Well fear does this to people but the decision to surrender your child is a permanent solution.  It actually reflects a lack of trust that the future will be better and that we will all get through this somehow.  It causes a young woman to doubt herself as capable.  This is a sad state of affairs.

It is true that people are generally stressed now.  That should not make it a good time to take advantage of a woman in a state of hyped up fear.  One expectant mother shared what she is going through right now –

“Some family friends of mine are giving their (unsolicited) opinion that I should seriously consider adoption since I am currently unemployed and it is not realistic for me to get a job amidst the virus, being pregnant and having had asthma as a kid.

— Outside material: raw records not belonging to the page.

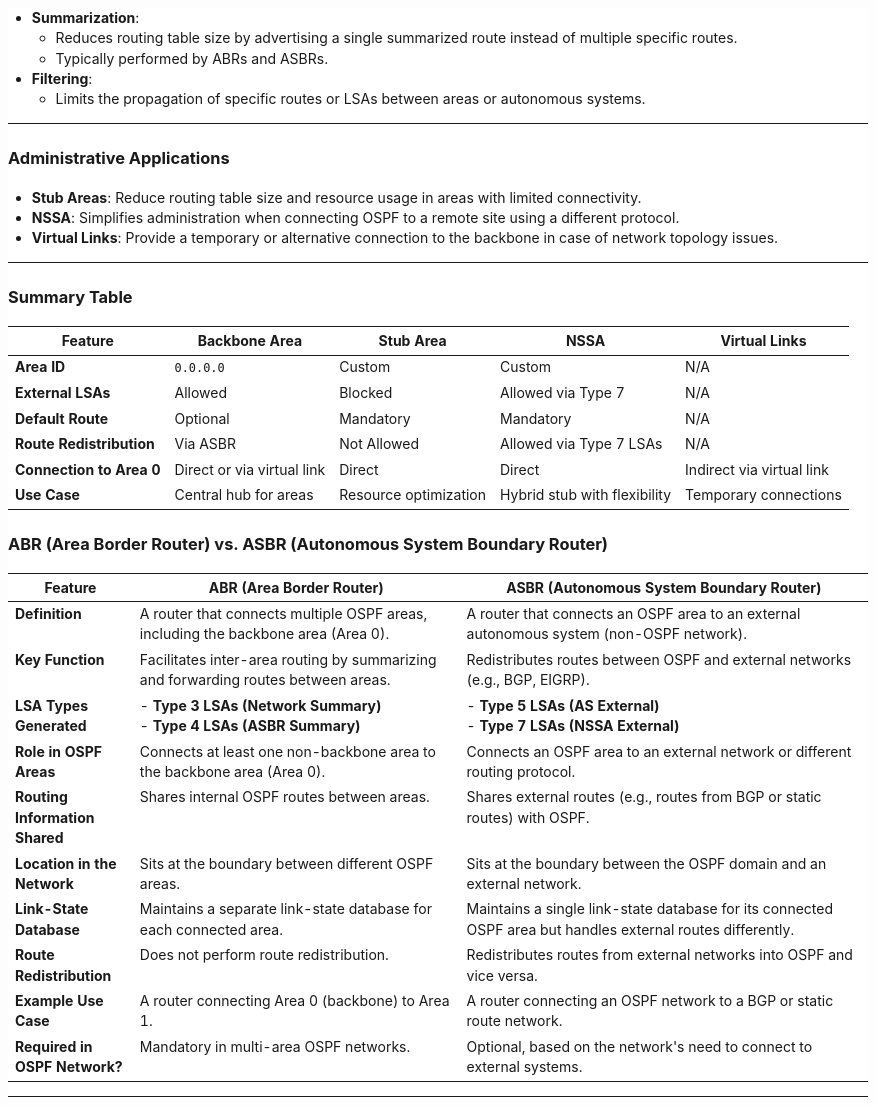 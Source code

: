- **Summarization**:
    - Reduces routing table size by advertising a single summarized route instead of multiple specific routes.
    - Typically performed by ABRs and ASBRs.
- **Filtering**:
    - Limits the propagation of specific routes or LSAs between areas or autonomous systems.

---

### **Administrative Applications**

- **Stub Areas**: Reduce routing table size and resource usage in areas with limited connectivity.
- **NSSA**: Simplifies administration when connecting OSPF to a remote site using a different protocol.
- **Virtual Links**: Provide a temporary or alternative connection to the backbone in case of network topology issues.

---

### **Summary Table**

| **Feature**              | **Backbone Area**          | **Stub Area**         | **NSSA**                     | **Virtual Links**         |
| ------------------------ | -------------------------- | --------------------- | ---------------------------- | ------------------------- |
| **Area ID**              | `0.0.0.0`                  | Custom                | Custom                       | N/A                       |
| **External LSAs**        | Allowed                    | Blocked               | Allowed via Type 7           | N/A                       |
| **Default Route**        | Optional                   | Mandatory             | Mandatory                    | N/A                       |
| **Route Redistribution** | Via ASBR                   | Not Allowed           | Allowed via Type 7 LSAs      | N/A                       |
| **Connection to Area 0** | Direct or via virtual link | Direct                | Direct                       | Indirect via virtual link |
| **Use Case**             | Central hub for areas      | Resource optimization | Hybrid stub with flexibility | Temporary connections     |

### **ABR (Area Border Router) vs. ASBR (Autonomous System Boundary Router)**

|**Feature**|**ABR (Area Border Router)**|**ASBR (Autonomous System Boundary Router)**|
|---|---|---|
|**Definition**|A router that connects multiple OSPF areas, including the backbone area (Area 0).|A router that connects an OSPF area to an external autonomous system (non-OSPF network).|
|**Key Function**|Facilitates inter-area routing by summarizing and forwarding routes between areas.|Redistributes routes between OSPF and external networks (e.g., BGP, EIGRP).|
|**LSA Types Generated**|- **Type 3 LSAs (Network Summary)**  <br>- **Type 4 LSAs (ASBR Summary)**|- **Type 5 LSAs (AS External)**  <br>- **Type 7 LSAs (NSSA External)**|
|**Role in OSPF Areas**|Connects at least one non-backbone area to the backbone area (Area 0).|Connects an OSPF area to an external network or different routing protocol.|
|**Routing Information Shared**|Shares internal OSPF routes between areas.|Shares external routes (e.g., routes from BGP or static routes) with OSPF.|
|**Location in the Network**|Sits at the boundary between different OSPF areas.|Sits at the boundary between the OSPF domain and an external network.|
|**Link-State Database**|Maintains a separate link-state database for each connected area.|Maintains a single link-state database for its connected OSPF area but handles external routes differently.|
|**Route Redistribution**|Does not perform route redistribution.|Redistributes routes from external networks into OSPF and vice versa.|
|**Example Use Case**|A router connecting Area 0 (backbone) to Area 1.|A router connecting an OSPF network to a BGP or static route network.|
|**Required in OSPF Network?**|Mandatory in multi-area OSPF networks.|Optional, based on the network's need to connect to external systems.|

---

They seem to think I need to make the ‘ultimate sacrifice’ and give her ‘a good life’. If the only people who can give a child a good life are the few that can properly afford to adopt, then huge demographics of people are morally wrong for having children apparently. Including the people who said I should place her. I was so upset that I was crying yesterday, just for being told that.”

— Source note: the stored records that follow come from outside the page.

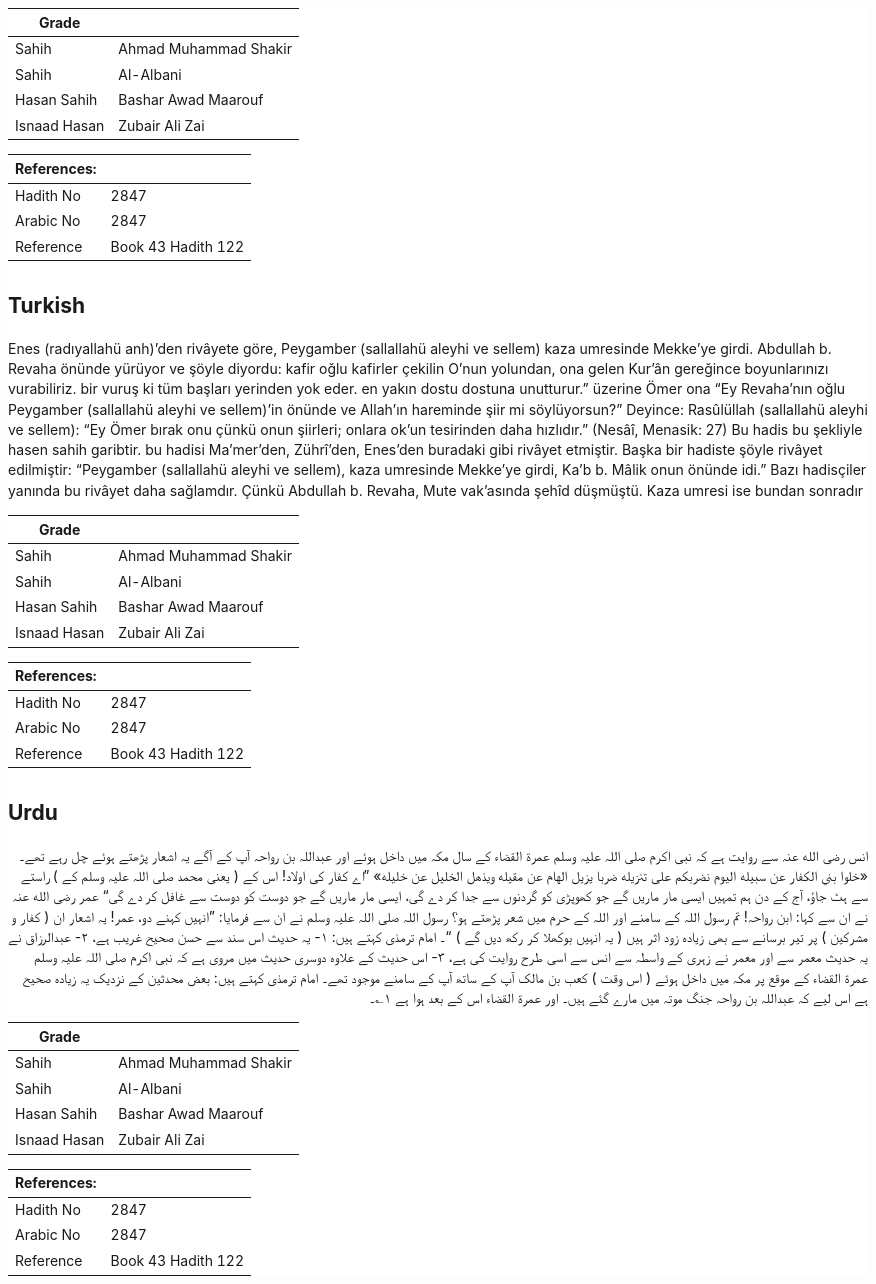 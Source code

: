 <div style={{backgroundColor:'#f8f9fa',padding:20, marginBottom: 10}}><table> <thead> <tr> <th>Grade</th> <th></th> </tr> </thead> <tbody> <tr><td>Sahih</td><td>Ahmad Muhammad Shakir</td></tr><tr><td>Sahih</td><td>Al-Albani</td></tr><tr><td>Hasan Sahih</td><td>Bashar Awad Maarouf</td></tr><tr><td>Isnaad Hasan</td><td>Zubair Ali Zai</td></tr></tbody></table><table> <thead> <tr> <th>References:</th> <th></th> </tr> </thead> <tbody><tr><td>Hadith No</td><td>2847</td></tr><tr><td>Arabic No</td><td>2847</td></tr><tr><td>Reference</td><td>Book 43 Hadith 122</td></tr></tbody></table></div>

## Turkish


<div dir="ltr" lang="tr" style={{fontSize:'larger',backgroundColor:'#f8f9fa',padding:20}}>
Enes (radıyallahü anh)’den rivâyete göre, Peygamber (sallallahü aleyhi ve sellem) kaza umresinde Mekke’ye girdi. Abdullah b. Revaha önünde yürüyor ve şöyle diyordu: kafir oğlu kafirler çekilin O’nun yolundan, ona gelen Kur’ân gereğince boyunlarınızı vurabiliriz. bir vuruş ki tüm başları yerinden yok eder. en yakın dostu dostuna unutturur.” üzerine Ömer ona “Ey Revaha’nın oğlu Peygamber (sallallahü aleyhi ve sellem)’in önünde ve Allah’ın hareminde şiir mi söylüyorsun?” Deyince: Rasûlüllah (sallallahü aleyhi ve sellem): “Ey Ömer bırak onu çünkü onun şiirleri; onlara ok’un tesirinden daha hızlıdır.” (Nesâî, Menasik: 27) Bu hadis bu şekliyle hasen sahih garibtir. bu hadisi Ma’mer’den, Zührî’den, Enes’den buradaki gibi rivâyet etmiştir. Başka bir hadiste şöyle rivâyet edilmiştir: “Peygamber (sallallahü aleyhi ve sellem), kaza umresinde Mekke’ye girdi, Ka’b b. Mâlik onun önünde idi.” Bazı hadisçiler yanında bu rivâyet daha sağlamdır. Çünkü Abdullah b. Revaha, Mute vak’asında şehîd düşmüştü. Kaza umresi ise bundan sonradır
</div>
<div style={{backgroundColor:'#f8f9fa',padding:20, marginBottom: 10}}><table> <thead> <tr> <th>Grade</th> <th></th> </tr> </thead> <tbody> <tr><td>Sahih</td><td>Ahmad Muhammad Shakir</td></tr><tr><td>Sahih</td><td>Al-Albani</td></tr><tr><td>Hasan Sahih</td><td>Bashar Awad Maarouf</td></tr><tr><td>Isnaad Hasan</td><td>Zubair Ali Zai</td></tr></tbody></table><table> <thead> <tr> <th>References:</th> <th></th> </tr> </thead> <tbody><tr><td>Hadith No</td><td>2847</td></tr><tr><td>Arabic No</td><td>2847</td></tr><tr><td>Reference</td><td>Book 43 Hadith 122</td></tr></tbody></table></div>

## Urdu


<div dir="rtl" lang="ur" style={{fontSize:'larger',backgroundColor:'#f8f9fa',padding:20}}>
انس رضی الله عنہ سے روایت ہے کہ نبی اکرم صلی اللہ علیہ وسلم عمرۃ القضاء کے سال مکہ میں داخل ہوئے اور عبداللہ بن رواحہ آپ کے آگے یہ اشعار پڑھتے ہوئے چل رہے تھے۔ «خلوا بني الكفار عن سبيله اليوم نضربكم على تنزيله ضربا يزيل الهام عن مقيله ويذهل الخليل عن خليله» ”اے کفار کی اولاد! اس کے ( یعنی محمد صلی اللہ علیہ وسلم کے ) راستے سے ہٹ جاؤ، آج کے دن ہم تمہیں ایسی مار ماریں گے جو کھوپڑی کو گردنوں سے جدا کر دے گی، ایسی مار ماریں گے جو دوست کو دوست سے غافل کر دے گی“ عمر رضی الله عنہ نے ان سے کہا: ابن رواحہ! تم رسول اللہ کے سامنے اور اللہ کے حرم میں شعر پڑھتے ہو؟ رسول اللہ صلی اللہ علیہ وسلم نے ان سے فرمایا: ”انہیں کہنے دو، عمر! یہ اشعار ان ( کفار و مشرکین ) پر تیر برسانے سے بھی زیادہ زود اثر ہیں ( یہ انہیں بوکھلا کر رکھ دیں گے ) “۔ امام ترمذی کہتے ہیں: ۱- یہ حدیث اس سند سے حسن صحیح غریب ہے، ۲- عبدالرزاق نے یہ حدیث معمر سے اور معمر نے زہری کے واسطہ سے انس سے اسی طرح روایت کی ہے، ۳- اس حدیث کے علاوہ دوسری حدیث میں مروی ہے کہ نبی اکرم صلی اللہ علیہ وسلم عمرۃ القضاء کے موقع پر مکہ میں داخل ہوئے ( اس وقت ) کعب بن مالک آپ کے ساتھ آپ کے سامنے موجود تھے۔ امام ترمذی کہتے ہیں: بعض محدثین کے نزدیک یہ زیادہ صحیح ہے اس لیے کہ عبداللہ بن رواحہ جنگ موتہ میں مارے گئے ہیں۔ اور عمرۃ القضاء اس کے بعد ہوا ہے ۱؎۔
</div>
<div style={{backgroundColor:'#f8f9fa',padding:20, marginBottom: 10}}><table> <thead> <tr> <th>Grade</th> <th></th> </tr> </thead> <tbody> <tr><td>Sahih</td><td>Ahmad Muhammad Shakir</td></tr><tr><td>Sahih</td><td>Al-Albani</td></tr><tr><td>Hasan Sahih</td><td>Bashar Awad Maarouf</td></tr><tr><td>Isnaad Hasan</td><td>Zubair Ali Zai</td></tr></tbody></table><table> <thead> <tr> <th>References:</th> <th></th> </tr> </thead> <tbody><tr><td>Hadith No</td><td>2847</td></tr><tr><td>Arabic No</td><td>2847</td></tr><tr><td>Reference</td><td>Book 43 Hadith 122</td></tr></tbody></table></div>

Let’s have more compassion people.

Ever Heard Of Birth Control ?

I am a compassionate person and I don’t want to be cruel but I really have to question this story I read.

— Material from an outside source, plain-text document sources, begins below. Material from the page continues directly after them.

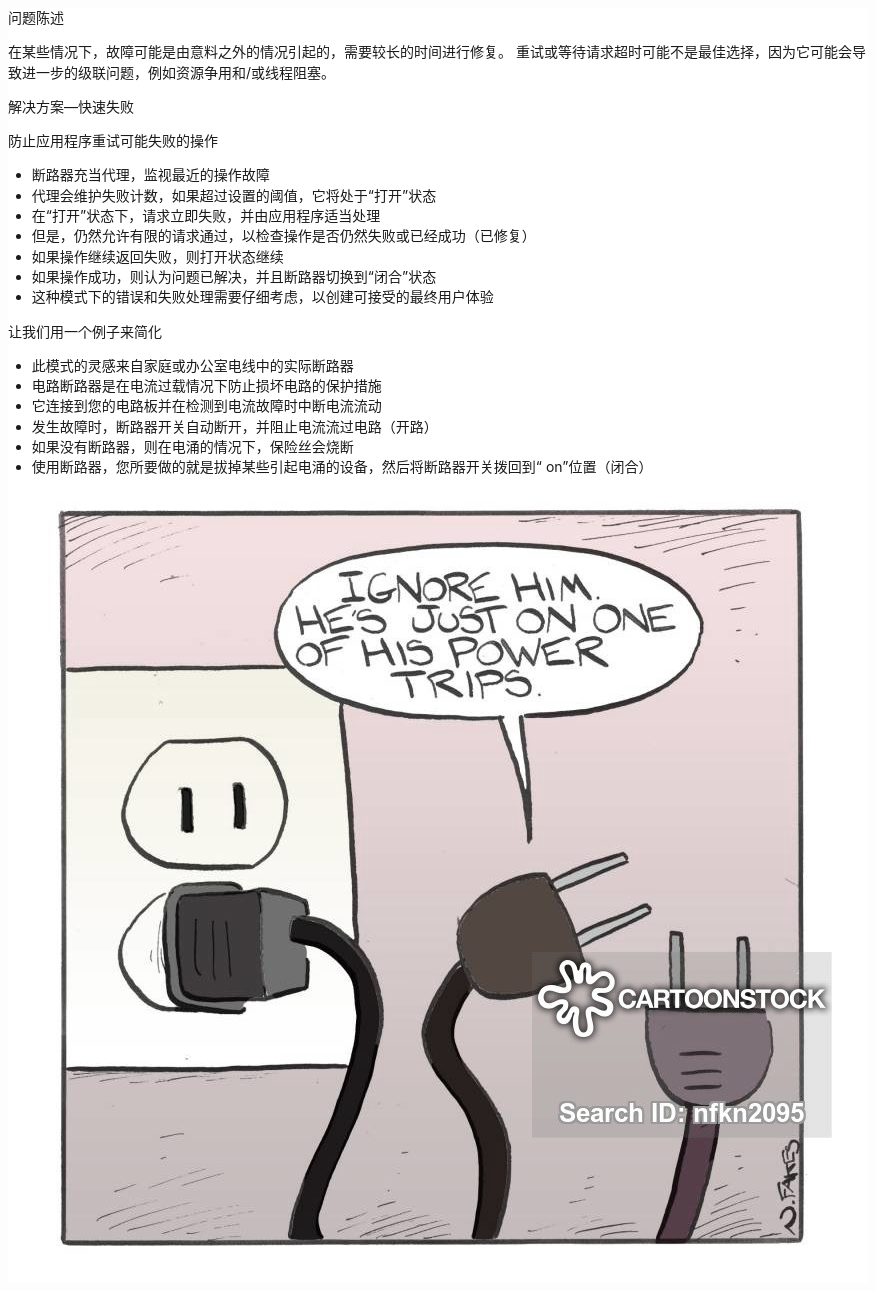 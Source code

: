 问题陈述

在某些情况下，故障可能是由意料之外的情况引起的，需要较长的时间进行修复。 重试或等待请求超时可能不是最佳选择，因为它可能会导致进一步的级联问题，例如资源争用和/或线程阻塞。

解决方案—快速失败

防止应用程序重试可能失败的操作
+ 断路器充当代理，监视最近的操作故障
+ 代理会维护失败计数，如果超过设置的阈值，它将处于“打开”状态
+ 在“打开”状态下，请求立即失败，并由应用程序适当处理
+ 但是，仍然允许有限的请求通过，以检查操作是否仍然失败或已经成功（已修复）
+ 如果操作继续返回失败，则打开状态继续
+ 如果操作成功，则认为问题已解决，并且断路器切换到“闭合”状态
+ 这种模式下的错误和失败处理需要仔细考虑，以创建可接受的最终用户体验

让我们用一个例子来简化
+ 此模式的灵感来自家庭或办公室电线中的实际断路器
+ 电路断路器是在电流过载情况下防止损坏电路的保护措施
+ 它连接到您的电路板并在检测到电流故障时中断电流流动
+ 发生故障时，断路器开关自动断开，并阻止电流流过电路（开路）
+ 如果没有断路器，则在电涌的情况下，保险丝会烧断
+ 使用断路器，您所要做的就是拔掉某些引起电涌的设备，然后将断路器开关拨回到“ on”位置（闭合）
![](0!LwoJYhhb18fTrrgT.jpg)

Hi, I am 30 weeks pregnant with my 7th baby. I plan on placing him for adoption and have found an amazing family for him. As I get closer to my due date I am starting to get mixed feelings. My other 6 children are all under 8, so idk if I could mentally handle another baby. I have severe depression and anxiety dating back to high school. I already am overwhelmed with the kids I DO have. My husband is supportive of either choice I make, but he lost his job last year and we have been living off of 900$ a month in cash assistance and 900$ in food stamps. All 8 of us live in a crappy 700 sqft 2 bedroom trailer so there’s no room for another baby ( my youngest is only 8 months old) . My brain knows that all these factors mean I can’t keep this baby, but my heart is tearing to pieces at the thought of having to say goodbye. I guess I just need some outside perspective.

No matter how challenging the circumstances this just seems irresponsible to me when one realizes how many ways there are to protect one’s self from having unwanted children.

One response was this (I agree with it too) –

I’d hate to see you make such a permanent, life-altering decision based off a temporary situation.  I am a birth mom, and my perspective is that adoption should never be the answer. Anyone who is willing to help themselves to your child rather than helping your family as a whole does not deserve to be a “mother”.

Another realistic response to the actual situation was this –

Just keep in mind that your situation is temporary. Your husband will get another job. If you place for adoption this child will lose both of their parents and six siblings.  If you feel your heart falling apart just know it will get worse. It doesn’t matter if these people are the most amazing people in the entire universe, all your baby wants is you. It is a loss you won’t recover from.  I thought I couldn’t handle another child, turns out losing your child forever takes a whole hell of a worse toll.

Another one was –

Something I am learning, if I am not at peace with a decision, then it is not the right one for me. I have had to make some pretty tough decisions, however, had a peace when making them, as they were the right ones.

Yes, trust your intuition and follow your heart.  Also know this – at some point you have really conceived and given birth to enough children for any lifetime.  There are so many ways you can take control and prevent it from ever happening again.